The British flag was on full display during Charles III’s coronation, and his mother’s funeral last year. It’s flown on special occasions. But normal British reserve constrains such overt patriotism.  

America is different. The waterway behind our shore house in Point Pleasant, NJ shows a flag at every home. These don’t just fly on Independence Day, but on every day. Ours is on the left. Proud of my English heritage, I originally added the Cross of St George appropriately positioned below our Stars and Stripes. Regrettably it was made from cheaper material that a few months of coastal breeze turned ragged. It had to be retired. Our American flag is indefatigable. Like America.  

Happy Birthday America.  

We have three funds that seek to profit from this environment:

Energy Mutual Fund

Energy ETF

Real Assets Fund

 




America’s Favorite Energy

When it comes to energy, the media has a decided liberal bias.
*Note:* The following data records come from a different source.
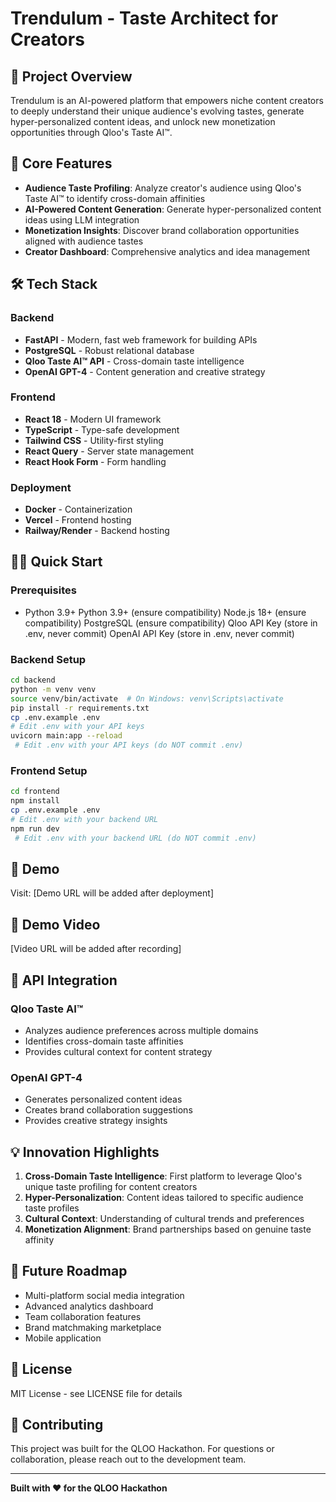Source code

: # Trendulum - Taste Architect for Creators

## 🎯 Project Overview

Trendulum is an AI-powered platform that empowers niche content creators to deeply understand their unique audience's evolving tastes, generate hyper-personalized content ideas, and unlock new monetization opportunities through Qloo's Taste AI™.

## 🚀 Core Features

- **Audience Taste Profiling**: Analyze creator's audience using Qloo's Taste AI™ to identify cross-domain affinities
- **AI-Powered Content Generation**: Generate hyper-personalized content ideas using LLM integration
- **Monetization Insights**: Discover brand collaboration opportunities aligned with audience tastes
- **Creator Dashboard**: Comprehensive analytics and idea management

## 🛠 Tech Stack

### Backend
- **FastAPI** - Modern, fast web framework for building APIs
- **PostgreSQL** - Robust relational database
- **Qloo Taste AI™ API** - Cross-domain taste intelligence
- **OpenAI GPT-4** - Content generation and creative strategy

### Frontend
- **React 18** - Modern UI framework
- **TypeScript** - Type-safe development
- **Tailwind CSS** - Utility-first styling
- **React Query** - Server state management
- **React Hook Form** - Form handling

### Deployment
- **Docker** - Containerization
- **Vercel** - Frontend hosting
- **Railway/Render** - Backend hosting

## 🏃‍♂️ Quick Start

### Prerequisites
- Python 3.9+
 Python 3.9+ (ensure compatibility)
 Node.js 18+ (ensure compatibility)
 PostgreSQL (ensure compatibility)
 Qloo API Key (store in .env, never commit)
 OpenAI API Key (store in .env, never commit)
### Backend Setup
```bash
cd backend
python -m venv venv
source venv/bin/activate  # On Windows: venv\Scripts\activate
pip install -r requirements.txt
cp .env.example .env
# Edit .env with your API keys
uvicorn main:app --reload
 # Edit .env with your API keys (do NOT commit .env)
```

### Frontend Setup
```bash
cd frontend
npm install
cp .env.example .env
# Edit .env with your backend URL
npm run dev
 # Edit .env with your backend URL (do NOT commit .env)
```

## 📱 Demo

Visit: [Demo URL will be added after deployment]

## 🎥 Demo Video

[Video URL will be added after recording]

## 🔑 API Integration

### Qloo Taste AI™
- Analyzes audience preferences across multiple domains
- Identifies cross-domain taste affinities
- Provides cultural context for content strategy

### OpenAI GPT-4
- Generates personalized content ideas
- Creates brand collaboration suggestions
- Provides creative strategy insights

## 💡 Innovation Highlights

1. **Cross-Domain Taste Intelligence**: First platform to leverage Qloo's unique taste profiling for content creators
2. **Hyper-Personalization**: Content ideas tailored to specific audience taste profiles
3. **Cultural Context**: Understanding of cultural trends and preferences
4. **Monetization Alignment**: Brand partnerships based on genuine taste affinity

## 🚀 Future Roadmap

- Multi-platform social media integration
- Advanced analytics dashboard
- Team collaboration features
- Brand matchmaking marketplace
- Mobile application

## 📄 License

MIT License - see LICENSE file for details

## 🤝 Contributing

This project was built for the QLOO Hackathon. For questions or collaboration, please reach out to the development team.

---

**Built with ❤️ for the QLOO Hackathon**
With a few exceptions, journalists covering this sector breathlessly highlight the phenomenal growth of renewables and criticize those evil fossil fuel companies who supply 82% of the world’s primary energy. The solar/wind juggernaut is barreling along and if you don’t jump on you’ll be on the wrong side of history.

Bloomberg’s Naureen Malik, who’s not an obvious proselytizer for intermittent energy, recently noted that natural gas power plants represent a disproportionate share of outages during bad weather. Natural gas is America’s favorite fuel, providing 40% of US electricity generation last year and projected to rise to 41% this year. That’s three times the share of solar and wind.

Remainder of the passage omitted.